A driver in North Carolina was facing a similar but lighter sentence. However, in this driver’s case, the court was on his side.
In 1996, Bobby Lee McKenzie received his CDL. In 2010, while driving for a logging company, he received a DWI while driving a non-commercial vehicle. McKenzie’s blood alcohol was 0.08– the legal limit in North Carolina. He was charged with crossing the center line and received a DWI.
In accordance with North Carolina Division of Motor Vehicles ordinance General Statute 20, McKenzie had his CDL suspended for one year.
McKenzie was relieved of his job as a driver and had to take a job as a logger for half the pay.

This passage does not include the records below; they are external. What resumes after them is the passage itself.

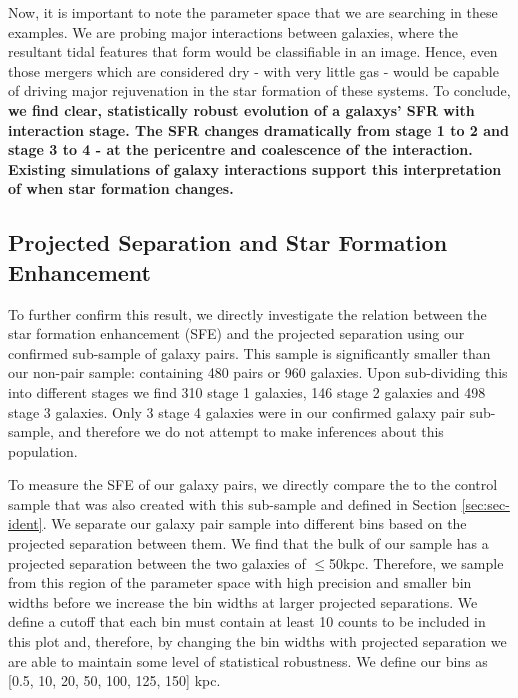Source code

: \documentclass[fleqn,usenatbib]{mnras}
\begin{document}
Now, it is important to note the parameter space that we are searching in these examples. We are probing major interactions between galaxies, where the resultant tidal features that form would be classifiable in an image. Hence, even those mergers which are considered dry - with very little gas - would be capable of driving major rejuvenation in the star formation of these systems. To conclude, \textbf{we find clear, statistically robust evolution of a galaxys' SFR with interaction stage. The SFR changes dramatically from stage 1 to 2 and stage 3 to 4 - at the pericentre and coalescence of the interaction. Existing simulations of galaxy interactions support this interpretation of when star formation changes.}

\subsection{Projected Separation and Star Formation Enhancement}
\noindent To further confirm this result, we directly investigate the relation between the star formation enhancement (SFE) and the projected separation using our confirmed sub-sample of galaxy pairs. This sample is significantly smaller than our non-pair sample: containing 480 pairs or 960 galaxies. Upon sub-dividing this into different stages we find 310 stage 1 galaxies, 146 stage 2 galaxies and 498 stage 3 galaxies. Only 3 stage 4 galaxies were in our confirmed galaxy pair sub-sample, and therefore we do not attempt to make inferences about this population. 

To measure the SFE of our galaxy pairs, we directly compare the to the control sample that was also created with this sub-sample and defined in Section \ref{sec:sec-ident}. We separate our galaxy pair sample into different bins based on the projected separation between them. We find that the bulk of our sample has a projected separation between the two galaxies of $\leq$50kpc. Therefore, we sample from this region of the parameter space with high precision and smaller bin widths before we increase the bin widths at larger projected separations. We define a cutoff that each bin must contain at least 10 counts to be included in this plot and, therefore, by changing the bin widths with projected separation we are able to maintain some level of statistical robustness. We define our bins as [0.5, 10, 20, 50, 100, 125, 150] kpc.
\end{document}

In August 2011, McKenzie filed a motion to have his DWI charge dismissed.
A month later, a North Carolina District Court granted McKenzie’s motion for dismissal.
Then, in March, a Superior Court judge reversed the dismissal and reinstated the DWI charge.
McKenzie filed an appeal.
“The Appeals Court reversed the Superior Court’s decision in a majority opinion penned by Judge Robert N. Hunter Jr. with Judge Ann Marie Calabria concurring. In the dissenting opinion, Judge Robert C. Hunter concluded that McKenzie’s CDL revocation didn’t constitute criminal punishment, so the DWI prosecution didn’t amount to double jeopardy,” JD News reported.
“The court found that the one-year disqualification of a CDL under this statute is so punitive it becomes a criminal punishment, subjecting the defendant to double jeopardy,” said District Attorney Ernie Lee. “The practical result of this ruling is that the defendant cannot face prosecution for the driving while impaired offense if his or her CDL is disqualified due to the pending DWI.”
According to JD News, the ruling will not affect current DWI cases, and McKenzie’s fight may be far from over. Because the Appeals Court ruling was split, the case may now move back to the state’s Supreme Court.